• YOUR OBJECTIVE
How many lines below include the string "frontend"? State the number alone.

• Collected data
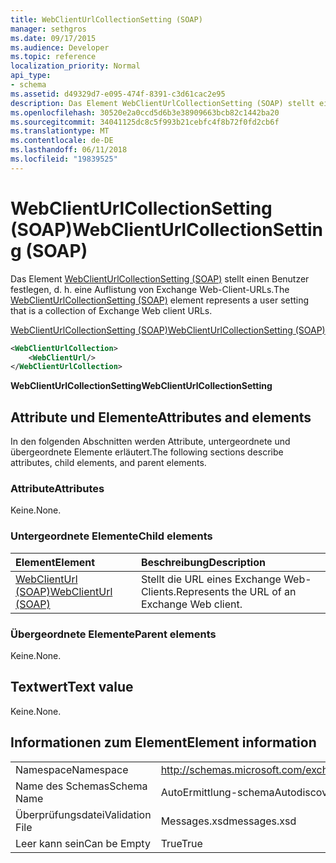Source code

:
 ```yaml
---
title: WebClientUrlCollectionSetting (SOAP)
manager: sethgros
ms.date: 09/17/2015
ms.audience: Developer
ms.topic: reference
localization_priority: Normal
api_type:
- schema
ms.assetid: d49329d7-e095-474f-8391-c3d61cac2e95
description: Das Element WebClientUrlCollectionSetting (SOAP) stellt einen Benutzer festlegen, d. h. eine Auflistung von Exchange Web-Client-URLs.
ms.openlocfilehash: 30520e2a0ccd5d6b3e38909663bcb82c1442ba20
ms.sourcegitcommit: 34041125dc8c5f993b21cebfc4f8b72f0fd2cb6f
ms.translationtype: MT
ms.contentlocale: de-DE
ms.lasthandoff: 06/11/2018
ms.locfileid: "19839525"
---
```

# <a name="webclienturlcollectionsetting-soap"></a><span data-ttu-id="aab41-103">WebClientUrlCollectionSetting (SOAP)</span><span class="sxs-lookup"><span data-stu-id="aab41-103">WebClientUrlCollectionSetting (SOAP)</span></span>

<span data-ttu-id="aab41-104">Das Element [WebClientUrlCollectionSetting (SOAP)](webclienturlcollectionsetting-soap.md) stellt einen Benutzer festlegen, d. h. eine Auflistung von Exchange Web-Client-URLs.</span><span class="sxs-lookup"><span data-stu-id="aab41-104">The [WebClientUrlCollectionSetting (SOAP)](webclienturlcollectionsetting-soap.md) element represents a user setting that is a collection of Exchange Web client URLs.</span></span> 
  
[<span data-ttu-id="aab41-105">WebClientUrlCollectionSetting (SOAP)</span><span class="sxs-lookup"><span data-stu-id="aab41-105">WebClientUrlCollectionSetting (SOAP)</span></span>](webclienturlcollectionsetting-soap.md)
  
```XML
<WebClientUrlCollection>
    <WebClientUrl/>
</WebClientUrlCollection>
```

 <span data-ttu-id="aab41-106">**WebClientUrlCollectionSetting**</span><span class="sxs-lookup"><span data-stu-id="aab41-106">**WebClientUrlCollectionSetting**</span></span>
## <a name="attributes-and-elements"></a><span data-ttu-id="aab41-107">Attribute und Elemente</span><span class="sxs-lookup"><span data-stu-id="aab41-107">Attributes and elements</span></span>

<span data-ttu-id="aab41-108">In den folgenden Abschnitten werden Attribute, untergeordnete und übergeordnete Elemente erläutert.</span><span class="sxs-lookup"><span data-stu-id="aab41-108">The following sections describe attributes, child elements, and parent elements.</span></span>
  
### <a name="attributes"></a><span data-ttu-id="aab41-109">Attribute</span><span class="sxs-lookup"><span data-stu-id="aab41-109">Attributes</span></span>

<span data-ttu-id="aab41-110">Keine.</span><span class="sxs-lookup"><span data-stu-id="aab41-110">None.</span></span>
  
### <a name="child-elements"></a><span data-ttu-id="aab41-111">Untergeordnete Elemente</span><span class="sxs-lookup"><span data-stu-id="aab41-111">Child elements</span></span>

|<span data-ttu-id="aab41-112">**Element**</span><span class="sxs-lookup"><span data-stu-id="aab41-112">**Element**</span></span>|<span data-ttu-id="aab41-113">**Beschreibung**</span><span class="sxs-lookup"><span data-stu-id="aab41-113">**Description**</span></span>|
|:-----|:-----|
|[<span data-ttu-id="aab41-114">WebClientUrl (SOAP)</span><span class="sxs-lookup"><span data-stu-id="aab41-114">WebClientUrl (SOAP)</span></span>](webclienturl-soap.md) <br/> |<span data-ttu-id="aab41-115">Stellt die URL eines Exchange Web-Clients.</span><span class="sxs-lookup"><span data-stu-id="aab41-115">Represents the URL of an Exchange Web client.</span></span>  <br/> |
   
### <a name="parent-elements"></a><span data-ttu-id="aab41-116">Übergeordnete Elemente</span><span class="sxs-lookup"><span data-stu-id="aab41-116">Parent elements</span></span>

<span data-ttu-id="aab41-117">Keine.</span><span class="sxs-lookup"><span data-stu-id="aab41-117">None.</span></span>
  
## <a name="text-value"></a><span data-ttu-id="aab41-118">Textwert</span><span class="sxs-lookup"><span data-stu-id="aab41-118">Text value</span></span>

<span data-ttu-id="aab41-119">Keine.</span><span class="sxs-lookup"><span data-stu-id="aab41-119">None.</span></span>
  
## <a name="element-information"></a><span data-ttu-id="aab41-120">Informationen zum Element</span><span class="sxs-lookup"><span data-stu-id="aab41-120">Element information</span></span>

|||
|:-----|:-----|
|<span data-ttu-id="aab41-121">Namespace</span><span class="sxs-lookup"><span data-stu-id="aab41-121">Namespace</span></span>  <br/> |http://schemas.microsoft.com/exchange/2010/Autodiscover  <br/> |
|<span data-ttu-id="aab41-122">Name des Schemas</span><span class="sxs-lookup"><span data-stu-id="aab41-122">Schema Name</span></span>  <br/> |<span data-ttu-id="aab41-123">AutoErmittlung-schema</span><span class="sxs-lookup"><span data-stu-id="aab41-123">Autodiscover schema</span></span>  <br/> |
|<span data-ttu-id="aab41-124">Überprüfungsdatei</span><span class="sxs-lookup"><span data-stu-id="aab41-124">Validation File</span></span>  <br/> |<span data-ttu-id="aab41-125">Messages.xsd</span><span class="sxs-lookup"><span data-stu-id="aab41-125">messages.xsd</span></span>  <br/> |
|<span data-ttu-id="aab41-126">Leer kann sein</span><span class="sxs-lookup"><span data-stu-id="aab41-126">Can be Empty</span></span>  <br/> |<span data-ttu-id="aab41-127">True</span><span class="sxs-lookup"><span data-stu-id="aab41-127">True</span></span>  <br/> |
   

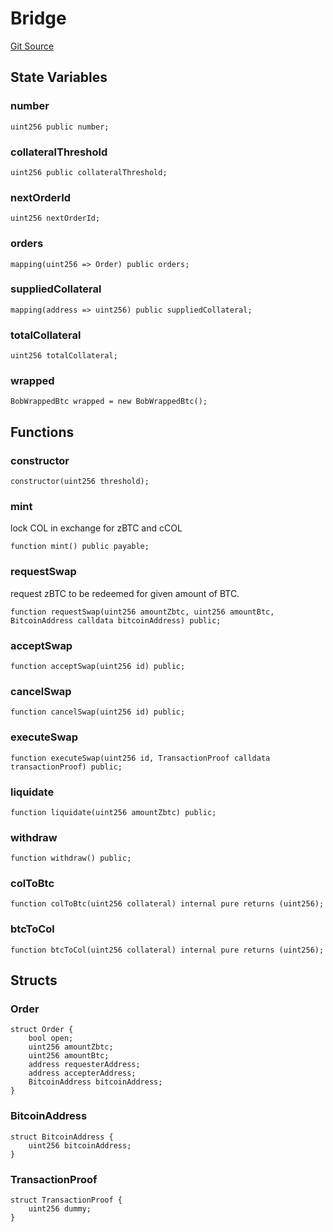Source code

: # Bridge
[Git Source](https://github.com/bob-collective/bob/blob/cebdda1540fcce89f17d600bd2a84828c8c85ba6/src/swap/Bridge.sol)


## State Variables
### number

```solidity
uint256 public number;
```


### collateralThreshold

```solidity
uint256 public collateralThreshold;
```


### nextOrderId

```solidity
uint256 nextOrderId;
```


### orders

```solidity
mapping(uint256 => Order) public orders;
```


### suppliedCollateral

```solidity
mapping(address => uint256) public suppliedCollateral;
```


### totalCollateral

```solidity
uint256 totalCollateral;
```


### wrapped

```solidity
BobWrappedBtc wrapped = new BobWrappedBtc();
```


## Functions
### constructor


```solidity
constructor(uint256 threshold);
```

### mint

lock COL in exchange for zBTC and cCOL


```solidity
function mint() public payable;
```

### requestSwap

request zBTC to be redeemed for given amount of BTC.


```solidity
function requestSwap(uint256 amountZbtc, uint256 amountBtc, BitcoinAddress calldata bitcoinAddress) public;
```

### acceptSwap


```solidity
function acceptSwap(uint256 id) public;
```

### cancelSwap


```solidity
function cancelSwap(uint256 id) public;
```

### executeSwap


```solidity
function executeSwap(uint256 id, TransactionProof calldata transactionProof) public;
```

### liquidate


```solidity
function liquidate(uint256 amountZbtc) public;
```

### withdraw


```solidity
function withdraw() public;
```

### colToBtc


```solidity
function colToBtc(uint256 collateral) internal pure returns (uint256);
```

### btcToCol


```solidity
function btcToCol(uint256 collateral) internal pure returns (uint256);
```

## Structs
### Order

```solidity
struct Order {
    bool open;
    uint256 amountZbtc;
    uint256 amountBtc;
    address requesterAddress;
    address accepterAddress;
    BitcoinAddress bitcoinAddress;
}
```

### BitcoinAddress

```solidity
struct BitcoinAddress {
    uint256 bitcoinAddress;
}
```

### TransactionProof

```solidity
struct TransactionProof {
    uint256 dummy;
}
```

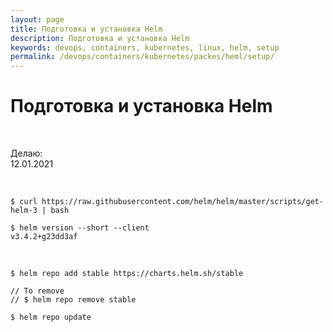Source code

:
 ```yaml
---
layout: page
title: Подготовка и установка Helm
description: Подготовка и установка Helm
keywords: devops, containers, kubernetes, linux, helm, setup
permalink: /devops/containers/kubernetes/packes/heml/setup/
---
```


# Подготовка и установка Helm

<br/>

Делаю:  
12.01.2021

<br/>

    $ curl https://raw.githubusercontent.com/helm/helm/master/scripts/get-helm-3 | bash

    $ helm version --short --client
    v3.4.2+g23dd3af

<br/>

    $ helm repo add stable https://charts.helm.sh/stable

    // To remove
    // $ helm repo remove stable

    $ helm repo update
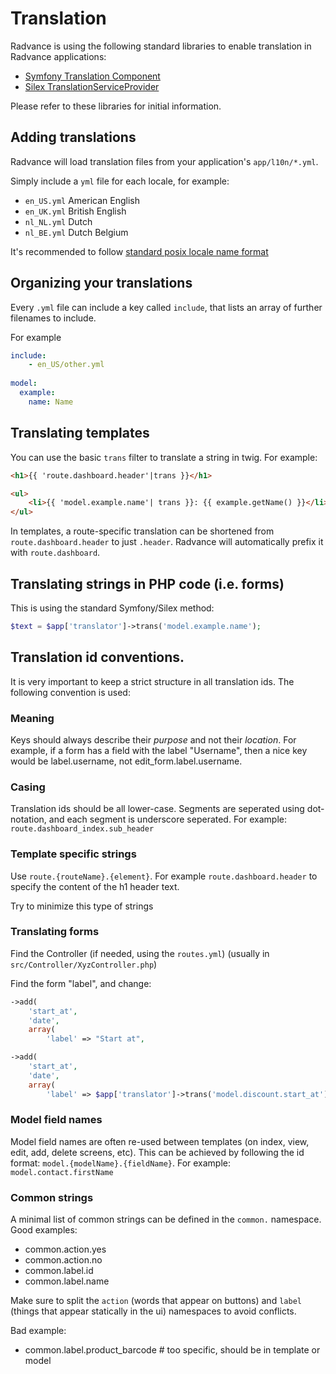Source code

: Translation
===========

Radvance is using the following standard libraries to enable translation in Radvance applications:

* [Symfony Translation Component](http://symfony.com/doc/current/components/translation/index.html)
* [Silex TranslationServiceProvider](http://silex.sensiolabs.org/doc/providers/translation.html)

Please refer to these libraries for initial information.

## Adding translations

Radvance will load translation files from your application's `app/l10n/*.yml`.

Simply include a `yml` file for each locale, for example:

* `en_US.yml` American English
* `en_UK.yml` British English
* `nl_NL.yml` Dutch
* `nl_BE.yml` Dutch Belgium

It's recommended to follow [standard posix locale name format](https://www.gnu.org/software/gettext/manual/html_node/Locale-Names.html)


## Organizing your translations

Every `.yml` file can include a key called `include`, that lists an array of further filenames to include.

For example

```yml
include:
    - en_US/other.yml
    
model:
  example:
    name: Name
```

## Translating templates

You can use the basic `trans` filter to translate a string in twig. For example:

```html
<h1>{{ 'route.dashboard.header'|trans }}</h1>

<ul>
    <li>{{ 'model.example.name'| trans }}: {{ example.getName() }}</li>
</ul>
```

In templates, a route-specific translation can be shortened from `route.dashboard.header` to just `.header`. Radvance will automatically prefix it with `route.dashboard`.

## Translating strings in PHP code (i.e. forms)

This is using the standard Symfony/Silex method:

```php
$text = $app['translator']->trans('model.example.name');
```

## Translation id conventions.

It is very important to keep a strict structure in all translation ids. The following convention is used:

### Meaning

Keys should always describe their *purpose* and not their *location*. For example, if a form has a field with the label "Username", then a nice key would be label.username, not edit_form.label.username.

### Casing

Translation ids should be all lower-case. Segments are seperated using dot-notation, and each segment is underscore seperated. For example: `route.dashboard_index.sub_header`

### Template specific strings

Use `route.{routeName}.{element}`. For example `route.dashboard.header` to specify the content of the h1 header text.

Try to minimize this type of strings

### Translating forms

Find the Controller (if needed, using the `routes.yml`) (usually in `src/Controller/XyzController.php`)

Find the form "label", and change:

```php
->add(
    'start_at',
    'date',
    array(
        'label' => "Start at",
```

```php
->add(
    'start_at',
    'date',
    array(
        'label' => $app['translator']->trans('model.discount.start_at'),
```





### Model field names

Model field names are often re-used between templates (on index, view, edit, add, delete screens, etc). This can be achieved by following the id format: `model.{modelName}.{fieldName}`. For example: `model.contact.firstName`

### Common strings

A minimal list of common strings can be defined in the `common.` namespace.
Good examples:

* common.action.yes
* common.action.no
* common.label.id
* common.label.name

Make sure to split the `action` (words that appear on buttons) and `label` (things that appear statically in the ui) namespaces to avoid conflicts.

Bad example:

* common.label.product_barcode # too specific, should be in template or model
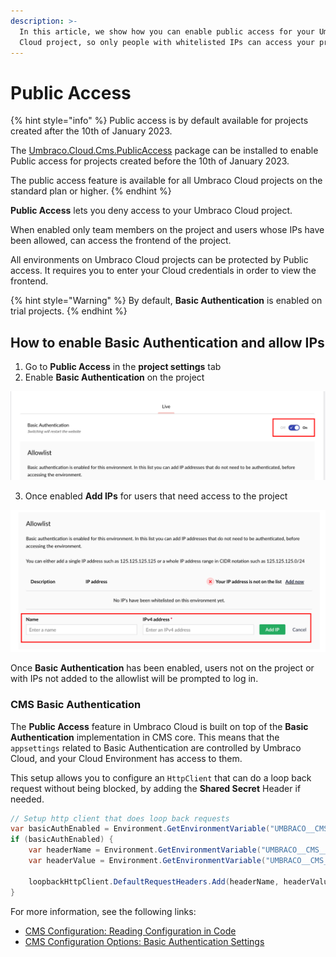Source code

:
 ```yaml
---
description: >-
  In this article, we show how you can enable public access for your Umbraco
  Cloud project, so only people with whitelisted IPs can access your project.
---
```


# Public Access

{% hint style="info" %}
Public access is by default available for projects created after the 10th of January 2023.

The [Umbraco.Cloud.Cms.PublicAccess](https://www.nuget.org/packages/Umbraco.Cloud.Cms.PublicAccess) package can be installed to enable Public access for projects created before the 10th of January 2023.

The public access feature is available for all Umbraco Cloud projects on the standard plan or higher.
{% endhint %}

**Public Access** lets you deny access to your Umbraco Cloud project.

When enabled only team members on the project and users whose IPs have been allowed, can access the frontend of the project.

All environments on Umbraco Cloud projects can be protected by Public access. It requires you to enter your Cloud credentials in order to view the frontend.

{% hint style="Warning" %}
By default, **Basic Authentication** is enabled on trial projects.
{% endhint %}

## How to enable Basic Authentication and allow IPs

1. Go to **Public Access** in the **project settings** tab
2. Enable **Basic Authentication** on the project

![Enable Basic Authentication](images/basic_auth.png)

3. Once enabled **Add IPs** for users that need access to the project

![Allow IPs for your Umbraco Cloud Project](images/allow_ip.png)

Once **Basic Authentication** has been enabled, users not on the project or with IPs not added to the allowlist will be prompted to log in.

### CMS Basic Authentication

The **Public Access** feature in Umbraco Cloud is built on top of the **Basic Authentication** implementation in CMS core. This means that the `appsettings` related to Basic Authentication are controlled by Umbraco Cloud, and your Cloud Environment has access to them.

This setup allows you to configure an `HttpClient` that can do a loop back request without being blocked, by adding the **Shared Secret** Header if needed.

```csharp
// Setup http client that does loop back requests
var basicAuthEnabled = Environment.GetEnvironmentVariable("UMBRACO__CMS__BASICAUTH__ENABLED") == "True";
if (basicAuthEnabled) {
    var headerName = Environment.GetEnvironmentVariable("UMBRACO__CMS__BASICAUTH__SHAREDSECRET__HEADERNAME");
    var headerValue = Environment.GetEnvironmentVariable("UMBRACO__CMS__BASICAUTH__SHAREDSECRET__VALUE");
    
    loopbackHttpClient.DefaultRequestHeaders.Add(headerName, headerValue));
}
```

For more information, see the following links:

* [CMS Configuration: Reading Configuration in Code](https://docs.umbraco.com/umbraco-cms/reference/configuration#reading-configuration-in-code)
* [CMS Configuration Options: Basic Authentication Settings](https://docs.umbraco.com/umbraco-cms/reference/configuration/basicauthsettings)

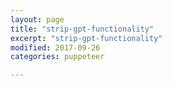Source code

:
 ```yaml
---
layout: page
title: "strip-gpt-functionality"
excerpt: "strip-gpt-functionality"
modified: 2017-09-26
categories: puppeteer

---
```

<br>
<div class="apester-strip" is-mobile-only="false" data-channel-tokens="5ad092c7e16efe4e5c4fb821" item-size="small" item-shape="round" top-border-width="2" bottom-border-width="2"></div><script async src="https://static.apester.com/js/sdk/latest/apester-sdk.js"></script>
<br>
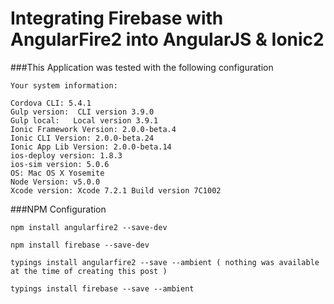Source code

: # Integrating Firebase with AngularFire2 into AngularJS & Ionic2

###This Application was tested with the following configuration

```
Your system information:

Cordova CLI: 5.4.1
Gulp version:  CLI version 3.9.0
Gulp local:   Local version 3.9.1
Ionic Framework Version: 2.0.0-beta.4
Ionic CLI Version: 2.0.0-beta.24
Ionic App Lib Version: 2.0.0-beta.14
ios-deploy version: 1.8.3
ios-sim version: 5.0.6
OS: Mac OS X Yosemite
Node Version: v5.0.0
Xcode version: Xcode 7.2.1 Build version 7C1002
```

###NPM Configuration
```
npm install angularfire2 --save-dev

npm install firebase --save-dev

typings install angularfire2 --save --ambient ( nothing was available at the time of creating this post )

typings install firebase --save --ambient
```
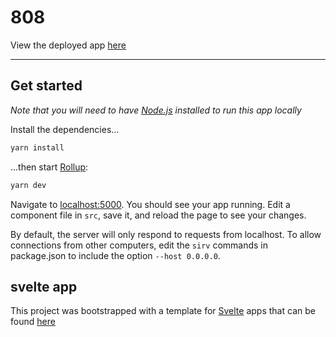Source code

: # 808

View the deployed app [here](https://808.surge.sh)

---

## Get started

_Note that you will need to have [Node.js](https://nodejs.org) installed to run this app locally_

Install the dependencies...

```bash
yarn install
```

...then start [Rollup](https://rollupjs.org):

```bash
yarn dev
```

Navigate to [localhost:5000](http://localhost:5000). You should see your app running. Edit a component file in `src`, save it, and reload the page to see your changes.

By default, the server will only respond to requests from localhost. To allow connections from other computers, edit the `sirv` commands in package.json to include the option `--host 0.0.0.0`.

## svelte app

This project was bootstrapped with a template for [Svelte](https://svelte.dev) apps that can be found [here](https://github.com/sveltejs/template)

• TASK RESULT
2